Hai capito? Stiamo parlando di 3 secondi. Non è di certo questa la misura perfetta, il punto di riferimento unico per ogni risorsa. Ma è vero che le persone sul web non hanno voglia di perdere tempo, non sono disposte ad aspettare ere bibliche per ricevere l’informazione necessaria a soddisfare una necessità.

Merito o colpa dei telefonini, questo è vero. Se vai sull’account di Google Analytics puoi dare uno sguardo alla sezione dedicata all’audience e ammirare la percentuale di persone che arriva sul tuo sito web attraverso dispositivo mobile. Nella maggior parte dei casi ci sarà un buon equilibrio con il desktop.

Spesso la lancetta va verso gli smartphone e i tablet. In un mondo in cui Google propone il mobile first index e la velocità di caricamento come fattore di ranking, ragionare in modo da rispettare la regola dei 3 secondi per soddisfare in un attimo le esigenze vuol dire fare la differenza.

Da leggere: perché il tuo content marketing sta fallendo?

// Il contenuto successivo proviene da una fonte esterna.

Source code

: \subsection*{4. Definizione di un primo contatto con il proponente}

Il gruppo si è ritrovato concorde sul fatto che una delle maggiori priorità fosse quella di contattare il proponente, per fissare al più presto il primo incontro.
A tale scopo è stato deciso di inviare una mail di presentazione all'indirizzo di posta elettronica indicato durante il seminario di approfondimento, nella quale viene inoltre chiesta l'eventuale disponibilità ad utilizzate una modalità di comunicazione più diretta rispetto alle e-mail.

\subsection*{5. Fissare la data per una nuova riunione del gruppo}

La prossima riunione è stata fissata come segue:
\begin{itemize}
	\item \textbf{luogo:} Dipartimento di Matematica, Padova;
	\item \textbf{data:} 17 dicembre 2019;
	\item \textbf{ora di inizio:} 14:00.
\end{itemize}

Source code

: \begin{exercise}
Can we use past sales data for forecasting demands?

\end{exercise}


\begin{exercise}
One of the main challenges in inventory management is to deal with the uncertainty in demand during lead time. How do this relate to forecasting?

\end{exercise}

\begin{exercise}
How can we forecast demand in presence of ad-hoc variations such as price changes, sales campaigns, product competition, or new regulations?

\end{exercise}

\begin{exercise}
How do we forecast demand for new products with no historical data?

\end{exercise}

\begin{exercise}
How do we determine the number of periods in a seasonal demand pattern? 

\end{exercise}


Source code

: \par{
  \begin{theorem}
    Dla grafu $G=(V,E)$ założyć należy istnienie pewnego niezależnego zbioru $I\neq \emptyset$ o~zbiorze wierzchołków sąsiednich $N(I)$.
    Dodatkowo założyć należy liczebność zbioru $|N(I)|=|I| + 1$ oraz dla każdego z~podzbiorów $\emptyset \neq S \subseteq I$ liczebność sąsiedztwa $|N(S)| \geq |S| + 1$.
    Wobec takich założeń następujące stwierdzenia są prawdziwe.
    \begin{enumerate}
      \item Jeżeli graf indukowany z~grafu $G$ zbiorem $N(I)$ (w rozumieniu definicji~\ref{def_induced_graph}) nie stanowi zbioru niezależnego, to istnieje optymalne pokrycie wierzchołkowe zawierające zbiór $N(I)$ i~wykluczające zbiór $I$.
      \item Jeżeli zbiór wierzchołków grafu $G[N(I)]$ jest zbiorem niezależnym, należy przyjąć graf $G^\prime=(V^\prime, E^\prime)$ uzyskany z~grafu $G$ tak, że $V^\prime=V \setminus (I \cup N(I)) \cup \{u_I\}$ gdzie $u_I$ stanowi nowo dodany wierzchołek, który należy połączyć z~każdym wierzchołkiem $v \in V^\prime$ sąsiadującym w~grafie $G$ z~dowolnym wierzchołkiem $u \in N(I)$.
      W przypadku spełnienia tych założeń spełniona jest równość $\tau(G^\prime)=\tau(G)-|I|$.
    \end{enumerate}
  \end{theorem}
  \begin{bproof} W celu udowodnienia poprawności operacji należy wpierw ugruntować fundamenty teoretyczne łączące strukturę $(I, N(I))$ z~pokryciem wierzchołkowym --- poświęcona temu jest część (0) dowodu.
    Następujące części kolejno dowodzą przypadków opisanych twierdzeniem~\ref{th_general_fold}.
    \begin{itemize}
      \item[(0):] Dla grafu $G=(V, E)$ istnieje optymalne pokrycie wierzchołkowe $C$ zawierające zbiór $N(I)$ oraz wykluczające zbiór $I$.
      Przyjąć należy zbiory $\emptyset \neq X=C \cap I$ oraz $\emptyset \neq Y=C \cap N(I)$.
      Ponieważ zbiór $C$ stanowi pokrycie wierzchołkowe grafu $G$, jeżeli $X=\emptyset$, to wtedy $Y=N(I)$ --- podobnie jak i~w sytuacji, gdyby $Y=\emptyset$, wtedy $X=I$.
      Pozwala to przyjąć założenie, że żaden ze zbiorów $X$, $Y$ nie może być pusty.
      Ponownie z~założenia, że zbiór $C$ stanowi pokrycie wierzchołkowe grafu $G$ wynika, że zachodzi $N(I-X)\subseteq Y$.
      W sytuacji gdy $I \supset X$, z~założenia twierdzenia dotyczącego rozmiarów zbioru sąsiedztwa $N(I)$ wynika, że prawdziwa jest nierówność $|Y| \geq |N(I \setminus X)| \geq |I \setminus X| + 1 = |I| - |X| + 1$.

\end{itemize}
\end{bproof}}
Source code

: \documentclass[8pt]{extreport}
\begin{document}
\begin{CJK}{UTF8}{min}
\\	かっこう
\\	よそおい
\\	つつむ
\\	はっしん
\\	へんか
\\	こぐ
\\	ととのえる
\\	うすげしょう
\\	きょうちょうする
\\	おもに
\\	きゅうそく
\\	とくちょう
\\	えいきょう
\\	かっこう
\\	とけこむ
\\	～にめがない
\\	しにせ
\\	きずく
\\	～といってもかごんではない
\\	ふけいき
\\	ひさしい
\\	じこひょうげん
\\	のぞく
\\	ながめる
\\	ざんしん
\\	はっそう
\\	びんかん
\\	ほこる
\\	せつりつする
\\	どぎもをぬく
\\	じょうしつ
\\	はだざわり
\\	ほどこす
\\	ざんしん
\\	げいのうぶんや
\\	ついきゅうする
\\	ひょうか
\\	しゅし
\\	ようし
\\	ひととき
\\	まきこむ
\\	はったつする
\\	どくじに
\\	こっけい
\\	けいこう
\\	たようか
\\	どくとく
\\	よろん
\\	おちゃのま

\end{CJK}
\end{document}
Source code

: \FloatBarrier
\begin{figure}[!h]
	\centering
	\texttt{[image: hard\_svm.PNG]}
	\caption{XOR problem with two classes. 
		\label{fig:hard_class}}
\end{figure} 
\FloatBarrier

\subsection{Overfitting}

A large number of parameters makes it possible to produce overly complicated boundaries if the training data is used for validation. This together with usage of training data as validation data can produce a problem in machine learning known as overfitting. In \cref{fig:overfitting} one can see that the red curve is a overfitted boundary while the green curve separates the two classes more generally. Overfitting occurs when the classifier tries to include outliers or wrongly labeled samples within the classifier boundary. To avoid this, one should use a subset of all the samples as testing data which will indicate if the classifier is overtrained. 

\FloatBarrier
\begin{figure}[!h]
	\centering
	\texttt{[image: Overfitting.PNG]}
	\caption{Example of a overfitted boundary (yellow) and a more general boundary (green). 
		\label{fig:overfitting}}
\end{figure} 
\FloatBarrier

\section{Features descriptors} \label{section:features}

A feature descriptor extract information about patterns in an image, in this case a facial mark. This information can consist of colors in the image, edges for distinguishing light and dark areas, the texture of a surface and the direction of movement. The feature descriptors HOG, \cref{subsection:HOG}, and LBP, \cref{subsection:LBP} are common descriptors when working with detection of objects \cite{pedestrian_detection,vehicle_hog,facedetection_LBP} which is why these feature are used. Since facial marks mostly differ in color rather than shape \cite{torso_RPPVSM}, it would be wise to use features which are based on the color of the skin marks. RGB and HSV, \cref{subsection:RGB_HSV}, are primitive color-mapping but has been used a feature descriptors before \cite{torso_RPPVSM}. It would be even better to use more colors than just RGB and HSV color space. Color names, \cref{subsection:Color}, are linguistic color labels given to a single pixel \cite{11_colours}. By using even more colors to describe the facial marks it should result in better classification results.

Inizia dall’ottimizzazione della serp

La regola dei 3 secondi può essere applicata, in primo luogo, nella serp di Google. Vale a dire che non è necessario entrare nella pagina web per comunicare al lettore cosa troverà, ci sono strade che ti danno la possibilità di ottimizzare all’infinito questo passaggio. Di cosa sto parlando? Ecco un esempio:

  • Ottimizza il tag title per le persone e per la SEO.
  • Usa la meta description per aumentare il CTR.
  • Lavora con i rich snippet per comunicare.
  • Monitora e conquista i featured snippet.

Ricorda, inoltre che molte query si muovono sulla ricerca vocale. Questo significa che devi lavorare su una buona SEO rivolta alla voice search. E questo significa predisporre delle pagine votare alle FAQ, con domande tipiche e risposte semplici ma concrete: questa è la risposta migliore in alcuni casi.

Punta sulla velocità di caricamento

Abbastanza scontata la presenza di questa voce in un articolo dedicato alla regola dei 3 secondi. In questo lasso di tempo devi fare in modo che le persone arrivino alla risorsa, non puoi mantenere le visite in un limbo di pagine bianche. In perenne caricamento. La velocità è tutto se vuoi vendere (ma non solo).

sito web veloce

3 secondi, questo è il tempo a disposizione.

Promuovere un ecommerce significa questo: fare in modo che le persone arrivino sulla pagina e non debbano aspettare una frazione di secondo in più. Lavora sodo con il tuo webmaster per ottimizzare i tempi di caricamento, usa immagini leggere e compresse, scegli un hosting di qualità, ottimizza il codice e se necessario vira verso la tecnologia AMP per caricare le pagine con una velocità impressionante.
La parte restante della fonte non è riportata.